Leihan Zhang, Wecheng Ye, Xianlong Ma, Haochuan Liu, Yang Li, Qianyu Zhang, Jinliang Chen, Qiang Yan
As artificial intelligence (AI) systems are increasingly deployed across socially consequential domains, reports of AI-related harms and failures have grown in frequency and diversity. Although existing governance frameworks articulate high-level principles for responsible AI, large-scale empirical resources for tracking and analyzing real-world AI risk incidents remain limited. Existing incident collections are often manually curated, relatively small in scale, and insufficient for continuous, data-driven monitoring and downstream computational analysis. To address this need, we present RiskNet, a large-scale dataset of AI risk incidents constructed from large-scale multilingual news sources. RiskNet applies a structured pipeline for AI risk news identification, event-level report screening, incident alignment, and multi-dimensional incident classification. The resulting resource organizes dispersed news reports into incident-centered records and provides benchmark datasets for event classification, incident alignment, and incident-level risk labeling. In its current release, RiskNet covers hundreds of millions of source records and yields a large-scale collection of AI risk-related reports, including aligned incident clusters and annotated benchmark subsets. The dataset is also accessible through an online platform for browsing and exploration. We describe the data sources, processing workflow, taxonomy design, and technical validation of the resource. RiskNet is intended to support downstream research on AI safety, governance, risk analysis, and benchmarking, as well as longitudinal and cross-source analyses of AI-related harms. By providing a structured and reusable empirical resource, RiskNet helps bridge the gap between high-level governance principles and the documented realities of AI risk incidents.

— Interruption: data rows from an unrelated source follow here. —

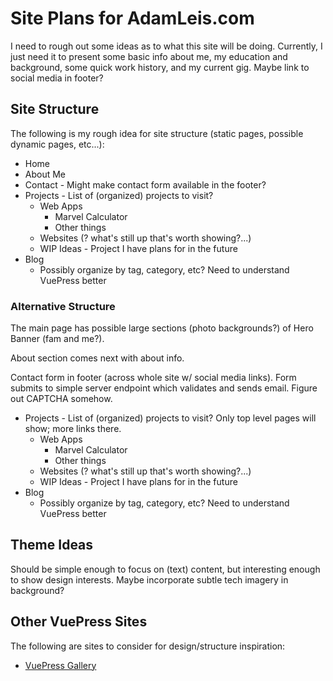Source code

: # Site Plans for AdamLeis.com
I need to rough out some ideas as to what this site will be doing. Currently, I just need it to present some basic info about me, my education and background, some quick work history, and my current gig. Maybe link to social media in footer?

## Site Structure
The following is my rough idea for site structure (static pages, possible dynamic pages, etc...):

- Home
- About Me
- Contact - Might make contact form available in the footer?
- Projects - List of (organized) projects to visit?
    - Web Apps
        - Marvel Calculator
        - Other things
    - Websites (? what's still up that's worth showing?...)
    - WIP Ideas - Project I have plans for in the future
- Blog
    - Possibly organize by tag, category, etc? Need to understand VuePress better

### Alternative Structure
The main page has possible large sections (photo backgrounds?) of Hero Banner (fam and me?).

About section comes next with about info.

Contact form in footer (across whole site w/ social media links). Form submits to simple server endpoint which validates and sends email. Figure out CAPTCHA somehow.

- Projects - List of (organized) projects to visit? Only top level pages will show; more links there.
    - Web Apps
        - Marvel Calculator
        - Other things
    - Websites (? what's still up that's worth showing?...)
    - WIP Ideas - Project I have plans for in the future
- Blog
    - Possibly organize by tag, category, etc? Need to understand VuePress better

## Theme Ideas
Should be simple enough to focus on (text) content, but interesting enough to show design interests. Maybe incorporate subtle tech imagery in background?

## Other VuePress Sites
The following are sites to consider for design/structure inspiration:

- [VuePress Gallery](https://vuepress.gallery/)
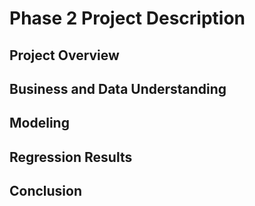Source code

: # Phase 2 Project Description
## Project Overview
## Business and Data Understanding
## Modeling
## Regression Results
## Conclusion
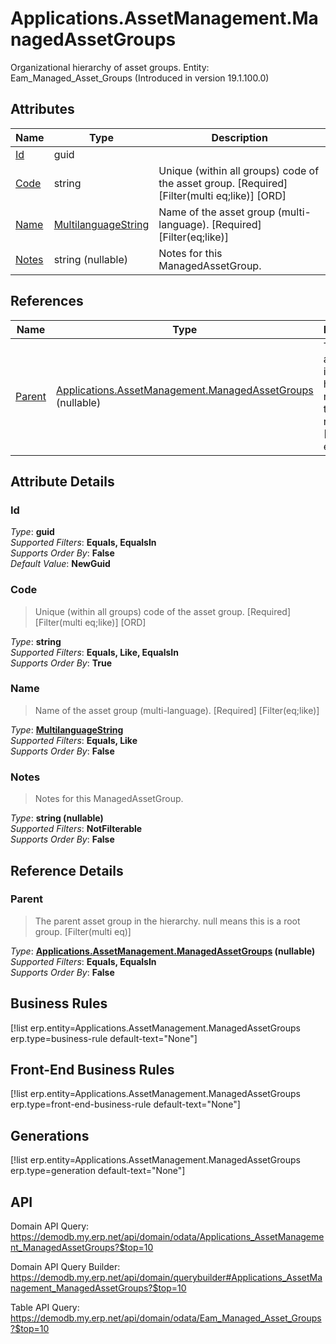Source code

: # Applications.AssetManagement.ManagedAssetGroups

Organizational hierarchy of asset groups. Entity: Eam_Managed_Asset_Groups (Introduced in version 19.1.100.0)

## Attributes

| Name | Type | Description |
| ---- | ---- | --- |
| [Id](Applications.AssetManagement.ManagedAssetGroups.md#Id) | guid |  
| [Code](Applications.AssetManagement.ManagedAssetGroups.md#Code) | string | Unique (within all groups) code of the asset group. [Required] [Filter(multi eq;like)] [ORD] 
| [Name](Applications.AssetManagement.ManagedAssetGroups.md#Name) | [MultilanguageString](../data-types/MultilanguageString.md) | Name of the asset group (multi-language). [Required] [Filter(eq;like)] 
| [Notes](Applications.AssetManagement.ManagedAssetGroups.md#Notes) | string (nullable) | Notes for this ManagedAssetGroup. 

## References

| Name | Type | Description |
| ---- | ---- | --- |
| [Parent](Applications.AssetManagement.ManagedAssetGroups.md#Parent) | [Applications.AssetManagement.ManagedAssetGroups](Applications.AssetManagement.ManagedAssetGroups.md) (nullable) | The parent asset group in the hierarchy. null means this is a root group. [Filter(multi eq)] |


## Attribute Details

### Id

_Type_: **guid**  
_Supported Filters_: **Equals, EqualsIn**  
_Supports Order By_: **False**  
_Default Value_: **NewGuid**  

### Code

> Unique (within all groups) code of the asset group. [Required] [Filter(multi eq;like)] [ORD]

_Type_: **string**  
_Supported Filters_: **Equals, Like, EqualsIn**  
_Supports Order By_: **True**  

### Name

> Name of the asset group (multi-language). [Required] [Filter(eq;like)]

_Type_: **[MultilanguageString](../data-types/MultilanguageString.md)**  
_Supported Filters_: **Equals, Like**  
_Supports Order By_: **False**  

### Notes

> Notes for this ManagedAssetGroup.

_Type_: **string (nullable)**  
_Supported Filters_: **NotFilterable**  
_Supports Order By_: **False**  


## Reference Details

### Parent

> The parent asset group in the hierarchy. null means this is a root group. [Filter(multi eq)]

_Type_: **[Applications.AssetManagement.ManagedAssetGroups](Applications.AssetManagement.ManagedAssetGroups.md) (nullable)**  
_Supported Filters_: **Equals, EqualsIn**  
_Supports Order By_: **False**  



## Business Rules

[!list erp.entity=Applications.AssetManagement.ManagedAssetGroups erp.type=business-rule default-text="None"]

## Front-End Business Rules

[!list erp.entity=Applications.AssetManagement.ManagedAssetGroups erp.type=front-end-business-rule default-text="None"]

## Generations

[!list erp.entity=Applications.AssetManagement.ManagedAssetGroups erp.type=generation default-text="None"]

## API

Domain API Query:
<https://demodb.my.erp.net/api/domain/odata/Applications_AssetManagement_ManagedAssetGroups?$top=10>

Domain API Query Builder:
<https://demodb.my.erp.net/api/domain/querybuilder#Applications_AssetManagement_ManagedAssetGroups?$top=10>

Table API Query:
<https://demodb.my.erp.net/api/domain/odata/Eam_Managed_Asset_Groups?$top=10>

RiskNet presents a large-scale, multilingual dataset of AI risk incidents constructed from news sources, accompanied by a structured pipeline for identification, alignment, and multi-dimensional classification of incidents. The core novelty lies in three areas: (1) the scale — processing hundreds of millions of source records to yield ~777K AI risk-related reports and ~265K event-level reports organized into ~54K incident clusters; (2) the incident alignment methodology that aggregates multiple news reports about the same real-world event into unified incident records using a dual-view retrieval and DeepWide pairwise classification approach; and (3) a multi-dimensional classification framework combining EU AI Act risk levels with MIT-derived domain taxonomies and causal tags. The paper addresses a genuine gap: existing AI incident repositories (AIID, AIAAIC) are manually curated, relatively small (~5K reports each), and lack automated cross-document incident linking.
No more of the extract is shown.